US streaming service Netflix has revealed that it lost almost a million subscribers during the past three months of its financial year as the global cost of living crisis takes its toll on family entertainment budgets.

The company reported that it had 970,000 fewer customers in the period, having warned in April that the number could extend to two million as a series of challenges face the business.

However, it said that it was forecasting a return to growth through a new, cheaper service which would be supported by adverts and through new multi-household contracts.

The earnings report covering the second quarter to the end of June was eagerly awaited by investors after a bloodbath for its stock after it had reported a shock decline - the first for a decade - in its subscriber base between January and March.

Customer numbers fell then by 200,000 when a surge of 2.5 million new customers had been anticipated by the company.
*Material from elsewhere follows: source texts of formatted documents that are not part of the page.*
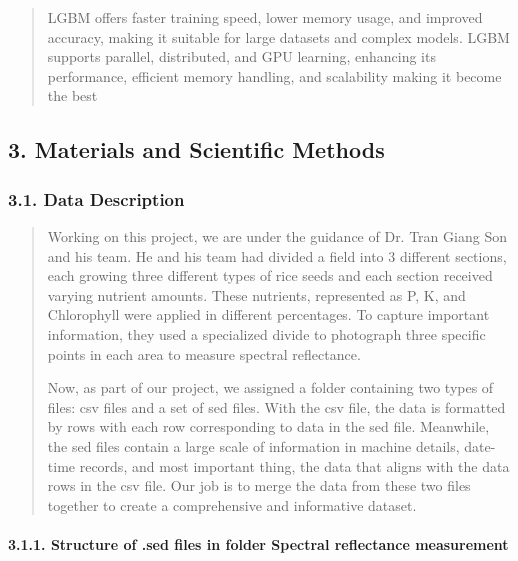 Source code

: \documentclass[
]{article}
\begin{document}
\begin{quote}
LGBM offers faster training speed, lower memory usage, and improved
accuracy, making it suitable for large datasets and complex models. LGBM
supports parallel, distributed, and GPU learning, enhancing its
performance, efficient memory handling, and scalability making it become
the best
\end{quote}

\hypertarget{materials-and-scientific-methods}{%
\subsection{\texorpdfstring{\textbf{3. Materials and Scientific
Methods}}{3. Materials and Scientific Methods}}\label{materials-and-scientific-methods}}

\hypertarget{data-description}{%
\subsubsection{\texorpdfstring{\textbf{3.1. Data
Description}}{3.1. Data Description}}\label{data-description}}

\begin{quote}
Working on this project, we are under the guidance of Dr. Tran Giang Son
and his team. He and his team had divided a field into 3 different
sections, each growing three different types of rice seeds and each
section received varying nutrient amounts. These nutrients, represented
as P, K, and Chlorophyll were applied in different percentages. To
capture important information, they used a specialized divide to
photograph three specific points in each area to measure spectral
reflectance.

Now, as part of our project, we assigned a folder containing two types
of files: csv files and a set of sed files. With the csv file, the data
is formatted by rows with each row corresponding to data in the sed
file. Meanwhile, the sed files contain a large scale of information in
machine details, date-time records, and most important thing, the data
that aligns with the data rows in the csv file. Our job is to merge the
data from these two files together to create a comprehensive and
informative dataset.
\end{quote}

\hypertarget{structure-of-.sed-files-in-folder-spectral-reflectance-measurement}{%
\paragraph{\texorpdfstring{\textbf{3.1.1. Structure of .sed files in
folder Spectral reflectance
measurement}}{3.1.1. Structure of .sed files in folder Spectral reflectance measurement}}\label{structure-of-.sed-files-in-folder-spectral-reflectance-measurement}}
\end{document}
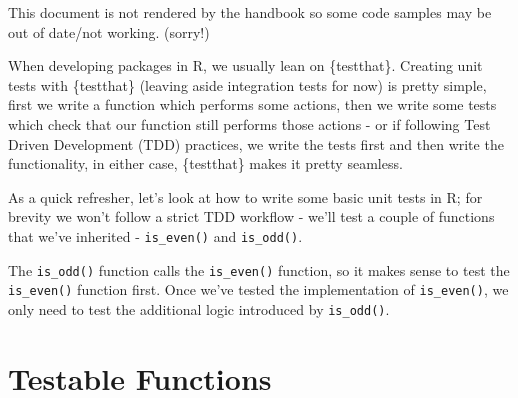 \documentclass[
  letterpaper,
  DIV=11,
  numbers=noendperiod]{scrreprt}
\begin{document}
\begin{tcolorbox}[enhanced jigsaw, colback=white, opacitybacktitle=0.6, coltitle=black, left=2mm, breakable, bottomtitle=1mm, toptitle=1mm, toprule=.15mm, colframe=quarto-callout-warning-color-frame, titlerule=0mm, title=\textcolor{quarto-callout-warning-color}{\faExclamationTriangle}\hspace{0.5em}{Warning}, colbacktitle=quarto-callout-warning-color!10!white, rightrule=.15mm, bottomrule=.15mm, arc=.35mm, opacityback=0, leftrule=.75mm]

This document is not rendered by the handbook so some code samples may
be out of date/not working. (sorry!)

\end{tcolorbox}

When developing packages in R, we usually lean on \{testthat\}. Creating
unit tests with \{testthat\} (leaving aside integration tests for now)
is pretty simple, first we write a function which performs some actions,
then we write some tests which check that our function still performs
those actions - or if following Test Driven Development (TDD) practices,
we write the tests first and then write the functionality, in either
case, \{testthat\} makes it pretty seamless.

As a quick refresher, let's look at how to write some basic unit tests
in R; for brevity we won't follow a strict TDD workflow - we'll test a
couple of functions that we've inherited - \texttt{is\_even()} and
\texttt{is\_odd()}.

\begin{tcolorbox}[enhanced jigsaw, colback=white, opacitybacktitle=0.6, coltitle=black, left=2mm, breakable, bottomtitle=1mm, toptitle=1mm, toprule=.15mm, colframe=quarto-callout-tip-color-frame, titlerule=0mm, title=\textcolor{quarto-callout-tip-color}{\faLightbulb}\hspace{0.5em}{Tip}, colbacktitle=quarto-callout-tip-color!10!white, rightrule=.15mm, bottomrule=.15mm, arc=.35mm, opacityback=0, leftrule=.75mm]

The \texttt{is\_odd()} function calls the \texttt{is\_even()} function,
so it makes sense to test the \texttt{is\_even()} function first. Once
we've tested the implementation of \texttt{is\_even()}, we only need to
test the additional logic introduced by \texttt{is\_odd()}.

\end{tcolorbox}

\section{Testable Functions}\label{testable-functions}
\end{document}
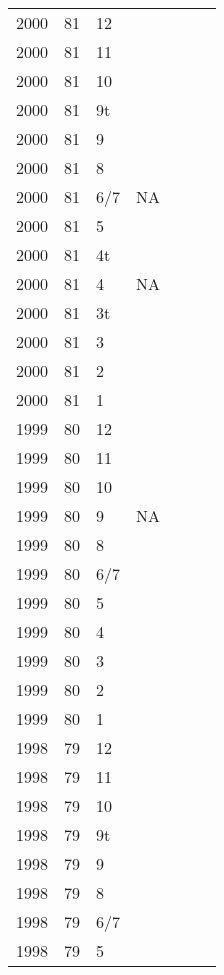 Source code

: \begin{longtable}{ |l|l|l|l|p{2.7cm}|l|p{2cm}| }
 2000 & 81 &    12 &         &  &  & \\
 2000 & 81 &    11 &         &  &  & \\
 2000 & 81 &    10 &         &  &  & \\
 2000 & 81 &    9t &         &  &  & \\
 2000 & 81 &     9 &         &  &  & \\
 2000 & 81 &     8 &         &  &  & \\
 2000 & 81 &   6/7 &     NA  &  &  & \\
 2000 & 81 &     5 &         &  &  & \\
 2000 & 81 &    4t &         &  &  & \\
 2000 & 81 &     4 &     NA  &  &  & \\
 2000 & 81 &    3t &         &  &  & \\
 2000 & 81 &     3 &         &  &  & \\
 2000 & 81 &     2 &         &    &  & \\
 2000 & 81 &     1 &         &  &  & \\
 1999 & 80 &    12 &         &  &  & \\
 1999 & 80 &    11 &         &  &  & \\
 1999 & 80 &    10 &         &  &  & \\
 1999 & 80 &     9 &     NA  &  &  & \\
 1999 & 80 &     8 &         &  &  & \\
 1999 & 80 &   6/7 &         &  &  & \\
 1999 & 80 &     5 &         &  &  & \\
 1999 & 80 &     4 &         &  &  & \\
 1999 & 80 &     3 &         &  &  & \\
 1999 & 80 &     2 &         &  &  & \\
 1999 & 80 &     1 &         &  &  & \\
 1998 & 79 &    12 &         &  &  & \\
 1998 & 79 &    11 &         &  &  & \\
 1998 & 79 &    10 &         &  &  & \\
 1998 & 79 &    9t &         &  &  & \\
 1998 & 79 &     9 &         &  &  & \\
 1998 & 79 &     8 &         &  &  & \\
 1998 & 79 &   6/7 &         &  &  & \\
 1998 & 79 &     5 &         &  &  & \\

\end{longtable}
The numbers would have been in positive territory but for the decision by Netflix to suspend services in Russia in retaliation for the war in Ukraine.

However, shares fell by up 40% when Netflix forecast that it would continue to bleed subscribers amid stiff competition and pressure on disposable household income across its markets from surging inflation.

Netflix has responded to the revenue squeeze by raising prices in core markets, including the US and UK, and by clamping down on people sharing passwords with other households.

As part of those efforts, the Squid Game and Stranger Things streamer has also moved to create a multi-household subscription offering, which will begin in South and Central America.

It is also working with Microsoft on creating a cheaper plan that would contain adverts to keep costs down for consumers.

Revenue during March to June came in just below $8bn - just shy of analysts' lower expectations.

Shares, which have lost two-thirds of their value this year amid a retreat for so-called growth stocks generally in the high inflationary environment, rose by more than 5% during official Tuesday trading.

They were up by up to 8% in after-hours deals.